A separate section has to be put for the idea of doing full body collision physics, up to your feet, despite the reality of the game only tracking your hands and head, and putting puzzles or obstacles where and what your feet are doing is important. Great idea, yep…
edit: Oh, the control themselves are not at good as they should. This is only a feeling, but I think the game was designed for Index controller first, and it shows, if you don’t have them. I had more problems with the controls than with most other VR games, with moving when I didn’t want to or how comfortable taking or throwing stuff, and I suspect it’s because I don’t have the Index.

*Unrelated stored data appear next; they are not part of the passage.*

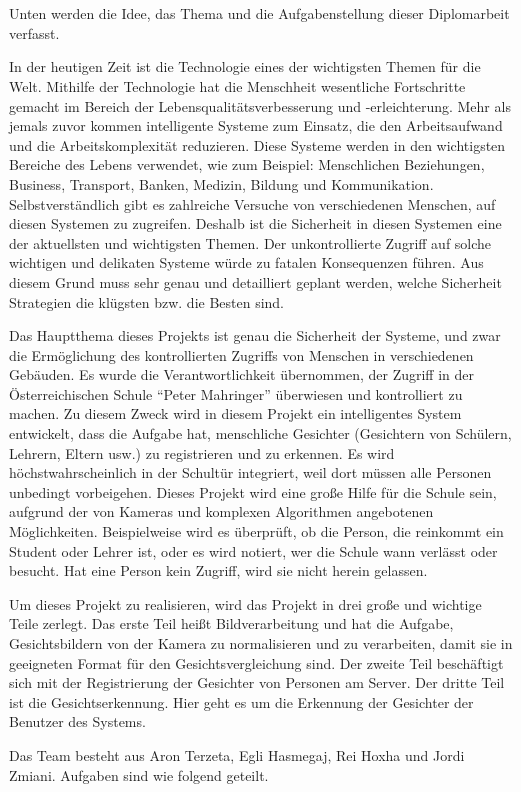 \chapter{\docname}
\label{\docname}

\color{black}
Unten werden die Idee, das Thema und die Aufgabenstellung dieser Diplomarbeit verfasst.
\begin{flushleft}
	In der heutigen Zeit ist die Technologie eines der wichtigsten Themen für die Welt. Mithilfe der Technologie hat die Menschheit wesentliche Fortschritte gemacht im Bereich der Lebensqualitätsverbesserung und -erleichterung. Mehr als jemals zuvor kommen intelligente Systeme zum Einsatz, die den Arbeitsaufwand und die Arbeitskomplexität reduzieren. Diese Systeme werden in den wichtigsten Bereiche des Lebens verwendet, wie zum Beispiel: Menschlichen Beziehungen, Business, Transport, Banken, Medizin, Bildung und Kommunikation. Selbstverständlich gibt es zahlreiche Versuche von verschiedenen Menschen, auf diesen Systemen zu zugreifen. Deshalb ist die Sicherheit in diesen Systemen eine der aktuellsten und wichtigsten Themen. Der unkontrollierte Zugriff auf solche wichtigen und delikaten Systeme würde zu fatalen Konsequenzen führen. Aus diesem Grund muss sehr genau und detailliert geplant werden, welche Sicherheit Strategien die klügsten bzw. die Besten sind.   
	
	Das Hauptthema dieses Projekts ist genau die Sicherheit der Systeme, und zwar die Ermöglichung des kontrollierten Zugriffs von Menschen in verschiedenen Gebäuden. Es wurde die Verantwortlichkeit übernommen, der Zugriff in der Österreichischen Schule “Peter Mahringer” überwiesen und kontrolliert zu machen. Zu diesem Zweck wird in diesem Projekt ein intelligentes System entwickelt, dass die Aufgabe hat, menschliche Gesichter (Gesichtern von Schülern, Lehrern, Eltern usw.) zu registrieren und zu erkennen. Es wird höchstwahrscheinlich in der Schultür integriert, weil dort müssen alle Personen unbedingt vorbeigehen. Dieses Projekt wird eine große Hilfe für die Schule sein, aufgrund der von Kameras und komplexen Algorithmen angebotenen Möglichkeiten. Beispielweise wird es überprüft, ob die Person, die reinkommt ein Student oder Lehrer ist, oder es wird notiert, wer die Schule wann verlässt oder besucht. Hat eine Person kein Zugriff, wird sie nicht herein gelassen.
	
	Um dieses Projekt zu realisieren, wird das Projekt in drei große und wichtige Teile zerlegt. Das erste Teil heißt Bildverarbeitung und hat die Aufgabe, Gesichtsbildern von der Kamera zu normalisieren und zu verarbeiten, damit sie in geeigneten Format für den Gesichtsvergleichung sind. Der zweite Teil beschäftigt sich mit der Registrierung der Gesichter von Personen am Server. Der dritte Teil ist die Gesichtserkennung. Hier geht es um die Erkennung der Gesichter der Benutzer des Systems. 

	
	Das Team besteht aus Aron Terzeta, Egli Hasmegaj, Rei Hoxha und Jordi Zmiani. 
	Aufgaben sind wie folgend geteilt. 
\end{flushleft}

Now, unto the game itself, you have the story, the puzzles and the action. There isn’t a lot of story in reality, it’s the fairly typical ‘implied worldbuilding in lore bits distributed through the environment’, with a fair share of ‘let’s make it obscure to disguise the fact there isn’t a lot there’. It uses a ‘VR world in VR game’ setting where things seem to have turned wrong ™ and well, it isn’t very interesting. It’s all an excuse to have levels looking like they look, with textures like protoypes in a 3d level editor. The puzzles are perhaps the most interesting part of the game, there are few smart bits or are well mixed with environment exploration and I like how they have alternative ways of solving them, usually one through ‘brute force’ climbing stuff or using more advanced physics and another the ‘intended’ way. Although let’s be honest, I think they did it like that because they knew they always needed something to fall back on as shit is glitchy af, as explained.
The action is pretty meh. The work in the weapons, how they handle in VR, how they sound, etc is good, but combat is more than the weapons themselves. It lacks in enemy variety, the encounter design is nothing to write home about, the basic enemy design (nullbody) isn’t very fun to fight against in terms of hit reaction or face expressions, and the AI is mediocre to bad, with pathfinding issues where the enemies get fairly close and then stop near a corner never advancing.
Oh, at least it has a nice sound design, reminiscent of the Half life series.